The attraction here (beyond, dare I say it, forcing out a deal that you couldn’t do with a more normal allotment of shares) is to create the banker’s “IPO pop.” This initial positive reaction (or “pop”) in the market is believed to bring positive media coverage to the deal and create immediately happy shareholders. I’m actually ambivalent to the need for the “pop.” The IPO process is inherently flawed as it’s not focused on matching up the right kind of investors with the right kind of stock. But the reality is our IPO process does work and our investment bankers do a great job at feeding America’s engine and entrepreneurial spirit by driving a process that, at the end of the day, funds some our best ideas.
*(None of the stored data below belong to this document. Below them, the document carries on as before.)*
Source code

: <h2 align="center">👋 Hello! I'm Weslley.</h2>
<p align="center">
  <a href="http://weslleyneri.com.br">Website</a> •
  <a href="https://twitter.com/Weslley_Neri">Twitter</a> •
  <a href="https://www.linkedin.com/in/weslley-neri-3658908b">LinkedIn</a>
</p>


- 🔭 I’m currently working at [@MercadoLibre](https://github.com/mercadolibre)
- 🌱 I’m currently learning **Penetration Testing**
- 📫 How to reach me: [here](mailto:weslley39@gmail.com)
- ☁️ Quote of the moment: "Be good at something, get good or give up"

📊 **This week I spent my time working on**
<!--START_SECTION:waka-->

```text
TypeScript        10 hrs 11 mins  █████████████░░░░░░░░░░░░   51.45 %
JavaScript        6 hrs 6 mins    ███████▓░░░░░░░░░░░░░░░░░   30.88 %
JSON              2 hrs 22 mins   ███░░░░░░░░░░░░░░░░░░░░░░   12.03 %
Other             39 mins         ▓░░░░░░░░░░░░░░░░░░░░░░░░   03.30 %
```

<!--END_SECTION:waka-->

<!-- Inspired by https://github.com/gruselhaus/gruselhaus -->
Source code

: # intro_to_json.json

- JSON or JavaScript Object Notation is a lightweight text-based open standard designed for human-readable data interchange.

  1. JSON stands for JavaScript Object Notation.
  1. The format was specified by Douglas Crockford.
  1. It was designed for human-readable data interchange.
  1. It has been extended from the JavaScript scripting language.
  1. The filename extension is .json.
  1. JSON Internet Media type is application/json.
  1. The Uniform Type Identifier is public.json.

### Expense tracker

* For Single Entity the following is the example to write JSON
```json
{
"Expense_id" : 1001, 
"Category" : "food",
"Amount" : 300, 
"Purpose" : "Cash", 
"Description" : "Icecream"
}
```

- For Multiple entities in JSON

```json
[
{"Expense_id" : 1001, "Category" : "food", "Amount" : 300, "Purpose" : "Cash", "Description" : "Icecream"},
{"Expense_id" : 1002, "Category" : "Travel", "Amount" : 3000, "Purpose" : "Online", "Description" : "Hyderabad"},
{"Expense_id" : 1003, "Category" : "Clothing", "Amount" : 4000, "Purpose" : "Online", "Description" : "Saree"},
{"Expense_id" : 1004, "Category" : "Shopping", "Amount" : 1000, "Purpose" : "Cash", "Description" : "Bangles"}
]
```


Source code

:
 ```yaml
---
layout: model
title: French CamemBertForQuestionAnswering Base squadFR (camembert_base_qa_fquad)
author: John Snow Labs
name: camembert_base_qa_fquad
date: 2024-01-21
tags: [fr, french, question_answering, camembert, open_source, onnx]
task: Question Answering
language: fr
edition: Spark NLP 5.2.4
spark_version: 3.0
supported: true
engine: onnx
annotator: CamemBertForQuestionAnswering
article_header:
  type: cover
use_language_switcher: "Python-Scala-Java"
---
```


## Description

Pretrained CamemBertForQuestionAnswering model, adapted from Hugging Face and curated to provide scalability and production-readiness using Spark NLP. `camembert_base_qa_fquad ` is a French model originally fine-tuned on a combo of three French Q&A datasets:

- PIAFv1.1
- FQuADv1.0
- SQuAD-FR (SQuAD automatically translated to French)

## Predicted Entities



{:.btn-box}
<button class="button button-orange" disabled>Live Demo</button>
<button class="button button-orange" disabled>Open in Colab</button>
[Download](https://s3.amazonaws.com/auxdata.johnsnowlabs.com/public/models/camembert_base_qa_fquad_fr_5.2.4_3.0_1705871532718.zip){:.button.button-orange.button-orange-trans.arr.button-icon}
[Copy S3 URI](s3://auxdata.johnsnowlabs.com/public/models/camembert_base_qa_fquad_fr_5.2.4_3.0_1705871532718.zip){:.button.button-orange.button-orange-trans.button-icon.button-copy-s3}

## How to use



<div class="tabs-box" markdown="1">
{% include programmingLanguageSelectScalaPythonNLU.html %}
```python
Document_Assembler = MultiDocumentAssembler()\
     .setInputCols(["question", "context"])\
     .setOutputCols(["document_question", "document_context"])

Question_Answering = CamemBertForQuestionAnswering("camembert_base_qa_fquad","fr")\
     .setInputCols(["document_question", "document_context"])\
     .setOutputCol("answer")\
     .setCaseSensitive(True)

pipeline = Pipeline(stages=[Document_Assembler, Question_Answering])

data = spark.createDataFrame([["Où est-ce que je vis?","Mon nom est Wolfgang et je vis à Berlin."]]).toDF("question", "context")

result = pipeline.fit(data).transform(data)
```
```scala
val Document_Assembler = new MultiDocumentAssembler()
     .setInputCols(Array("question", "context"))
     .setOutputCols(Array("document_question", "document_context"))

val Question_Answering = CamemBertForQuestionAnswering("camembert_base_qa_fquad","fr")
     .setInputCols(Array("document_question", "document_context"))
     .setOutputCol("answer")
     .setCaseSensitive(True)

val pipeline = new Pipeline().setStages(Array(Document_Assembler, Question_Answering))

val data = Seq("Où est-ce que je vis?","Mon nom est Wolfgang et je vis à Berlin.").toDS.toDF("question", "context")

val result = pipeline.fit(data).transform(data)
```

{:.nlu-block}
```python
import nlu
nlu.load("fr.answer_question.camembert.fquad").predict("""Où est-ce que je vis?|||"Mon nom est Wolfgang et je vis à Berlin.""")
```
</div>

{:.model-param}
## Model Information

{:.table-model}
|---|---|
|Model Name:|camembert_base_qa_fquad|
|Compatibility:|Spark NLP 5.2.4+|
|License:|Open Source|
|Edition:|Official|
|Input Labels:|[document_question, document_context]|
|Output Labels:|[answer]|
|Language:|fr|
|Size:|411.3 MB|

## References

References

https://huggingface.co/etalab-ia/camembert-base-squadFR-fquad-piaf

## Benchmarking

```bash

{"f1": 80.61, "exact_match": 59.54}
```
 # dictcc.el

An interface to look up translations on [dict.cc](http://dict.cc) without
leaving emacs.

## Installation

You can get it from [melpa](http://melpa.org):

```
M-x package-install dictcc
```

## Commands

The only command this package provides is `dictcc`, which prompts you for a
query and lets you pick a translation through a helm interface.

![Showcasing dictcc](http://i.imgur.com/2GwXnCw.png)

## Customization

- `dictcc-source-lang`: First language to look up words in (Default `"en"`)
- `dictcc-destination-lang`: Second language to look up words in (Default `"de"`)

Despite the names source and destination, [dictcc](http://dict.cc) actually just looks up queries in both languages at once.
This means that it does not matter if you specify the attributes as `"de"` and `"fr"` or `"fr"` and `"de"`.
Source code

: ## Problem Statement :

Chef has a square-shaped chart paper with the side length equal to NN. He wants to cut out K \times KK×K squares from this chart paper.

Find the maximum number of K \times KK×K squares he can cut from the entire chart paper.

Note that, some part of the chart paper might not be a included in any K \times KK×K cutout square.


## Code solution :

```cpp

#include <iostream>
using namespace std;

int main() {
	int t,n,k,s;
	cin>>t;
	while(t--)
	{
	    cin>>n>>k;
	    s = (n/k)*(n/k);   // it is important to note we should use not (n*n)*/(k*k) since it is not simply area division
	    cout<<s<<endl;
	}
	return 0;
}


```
So the point of this piece is not to attack the “pop” or traditional process, but rather the dangerous greed that circles the Sliver IPO and more importantly, the potential longer-term ramifications that this greed might have on those companies that choose to employ it.
The bottom line is that the creation of artificial demand, supported by momentum investors and limited float, will not be healthy for any company long-term unless it grows like Apple. First, visibility to quality investors will ultimately become limited if the stock retains a multiple that it doesn’t deserve. Second, the stock’s appreciation causes sell-side analysts to creep their estimates up to justify inflated valuation targets. All of this raises the pressure on corporate managers and IR teams to raise performance guidance and thus, expectations can get away from the new company fairly quickly. Eventually, this vicious cycle will clearly test the communications skills of these new CEOs and CFOs, many of whom may have never dealt with public shareholders before.
At the end of the day, a CEO’s and CFO’s credibility is one of the most important investment appeals that any company has, and it is absolutely critical that it’s protected at all costs. For smaller companies this is even more important as their pool of investors is significantly smaller. So if you’re a company considering an IPO this year or next, I implore you to ignore today’s latest version of greed, and don’t let your banker roll the credibility dice of your senior executives by executing one of these deals. Your IPO will be successful the old fashioned way, and you won’t trade short-term success for long-term failure.
1This is actually Jim Cramer’s term and even he’s rallied against it this process as “shady” for investors.